She had dropped her gloves somewhere on the ground behind them. She needed to feel, to touch, to know. Her hands were buried deep in the wolf's shaggy winter coat, and the thick warm coarseness of it between her fingers struck at her heart like home. She was only half aware when the pack began to scatter back into the forest. Voices cut vaguely across her awareness, but they grew fainter. The men must be dispersing just as the wolves had, but Arya scarcely noticed either.
"I thought I'd never find you," she whispered into Nymeria's neck. "I'm sorry. So sorry I sent you away." Her voice was thick and hoarse, and her face was wet from tears and her runny nose. She could feel the tension in Nymeria's stance, could feel the wolf's urge to lick her face, sniff her hands, tumble her into the snow and wrestle as they might have long ago, but there was restraint there, too. "You know I need you to be strong now," Arya breathed. "Thank you." Her chest hitched and she pressed her face into Nymeria's fur.
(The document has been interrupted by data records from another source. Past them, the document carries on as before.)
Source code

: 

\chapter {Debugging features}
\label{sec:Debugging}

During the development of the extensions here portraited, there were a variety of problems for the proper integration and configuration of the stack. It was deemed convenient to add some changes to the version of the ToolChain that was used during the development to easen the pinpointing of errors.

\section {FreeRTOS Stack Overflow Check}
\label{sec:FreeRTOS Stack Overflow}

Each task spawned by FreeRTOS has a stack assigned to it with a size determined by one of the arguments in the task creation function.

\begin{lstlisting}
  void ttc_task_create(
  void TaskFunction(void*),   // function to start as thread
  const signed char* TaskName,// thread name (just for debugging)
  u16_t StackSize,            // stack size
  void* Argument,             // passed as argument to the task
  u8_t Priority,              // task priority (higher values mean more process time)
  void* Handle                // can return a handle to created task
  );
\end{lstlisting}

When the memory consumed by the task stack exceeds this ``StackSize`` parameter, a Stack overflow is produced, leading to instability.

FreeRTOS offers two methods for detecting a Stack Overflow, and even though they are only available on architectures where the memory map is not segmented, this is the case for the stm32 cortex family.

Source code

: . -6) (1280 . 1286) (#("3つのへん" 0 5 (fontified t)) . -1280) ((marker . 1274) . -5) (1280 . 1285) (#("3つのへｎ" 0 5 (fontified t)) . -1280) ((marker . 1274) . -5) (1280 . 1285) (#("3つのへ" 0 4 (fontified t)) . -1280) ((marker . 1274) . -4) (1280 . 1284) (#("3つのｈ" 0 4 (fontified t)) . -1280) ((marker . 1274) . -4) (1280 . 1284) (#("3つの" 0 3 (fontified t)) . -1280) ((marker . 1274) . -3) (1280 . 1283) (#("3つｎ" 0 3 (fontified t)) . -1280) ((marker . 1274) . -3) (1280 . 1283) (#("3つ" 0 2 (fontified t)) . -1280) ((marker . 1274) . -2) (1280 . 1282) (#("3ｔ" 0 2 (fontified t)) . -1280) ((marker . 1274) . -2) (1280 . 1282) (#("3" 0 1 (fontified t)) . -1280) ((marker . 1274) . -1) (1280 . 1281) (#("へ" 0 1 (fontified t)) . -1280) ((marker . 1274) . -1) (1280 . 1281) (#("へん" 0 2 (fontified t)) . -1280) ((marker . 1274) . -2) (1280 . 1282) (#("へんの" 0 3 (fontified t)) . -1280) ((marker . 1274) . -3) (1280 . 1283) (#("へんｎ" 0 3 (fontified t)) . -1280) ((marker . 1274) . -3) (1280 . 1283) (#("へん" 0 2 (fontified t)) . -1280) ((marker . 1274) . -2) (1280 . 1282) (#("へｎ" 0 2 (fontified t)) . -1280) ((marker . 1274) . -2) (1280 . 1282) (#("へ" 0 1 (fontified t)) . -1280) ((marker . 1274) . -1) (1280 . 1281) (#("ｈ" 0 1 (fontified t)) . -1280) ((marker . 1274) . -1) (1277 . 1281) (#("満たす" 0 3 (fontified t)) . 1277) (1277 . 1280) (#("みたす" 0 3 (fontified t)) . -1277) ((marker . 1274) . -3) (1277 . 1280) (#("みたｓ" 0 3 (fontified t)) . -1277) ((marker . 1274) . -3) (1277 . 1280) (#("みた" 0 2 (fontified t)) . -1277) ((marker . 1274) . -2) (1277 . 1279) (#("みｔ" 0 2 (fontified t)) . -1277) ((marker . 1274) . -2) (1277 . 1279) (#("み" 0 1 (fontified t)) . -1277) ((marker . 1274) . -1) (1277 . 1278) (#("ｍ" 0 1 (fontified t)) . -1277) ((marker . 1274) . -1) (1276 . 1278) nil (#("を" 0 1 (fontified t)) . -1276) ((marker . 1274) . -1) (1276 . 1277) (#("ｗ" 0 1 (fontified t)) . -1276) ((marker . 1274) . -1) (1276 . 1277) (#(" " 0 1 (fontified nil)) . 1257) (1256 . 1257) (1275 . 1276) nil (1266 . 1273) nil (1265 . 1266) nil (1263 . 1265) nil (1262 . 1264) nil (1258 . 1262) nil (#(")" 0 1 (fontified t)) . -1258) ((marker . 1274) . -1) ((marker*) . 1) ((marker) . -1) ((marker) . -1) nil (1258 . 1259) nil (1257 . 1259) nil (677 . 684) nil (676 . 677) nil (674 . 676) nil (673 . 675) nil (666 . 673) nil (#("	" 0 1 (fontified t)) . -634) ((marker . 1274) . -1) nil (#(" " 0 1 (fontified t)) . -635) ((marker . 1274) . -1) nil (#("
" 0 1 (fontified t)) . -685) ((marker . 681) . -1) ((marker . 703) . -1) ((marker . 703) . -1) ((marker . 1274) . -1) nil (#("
Soon, when the only sounds were the creaking of branched in the winter wind and the sound of the two of them breathing, Arya raised her face.
And there she stood.
The woman wore a tattered grey robe, far too thin to protect her from the driving winter winds, and a long grey cloak. The hood shrouded her face, but behind it her eyes were burning, bright and terrible.
Fear cuts deeper than swords.
Arya swallowed a sob and stood straighter, teeth grit hard against the sharp pangs in her leg. Nymeria stood solid beside her, and Arya was more grateful than she could say. The wolf neither threatened nor welcomed this shade of a woman in grey as she stepped closer. Arya scraped a thick sleeve across her face to wipe away the tears and lifted her face.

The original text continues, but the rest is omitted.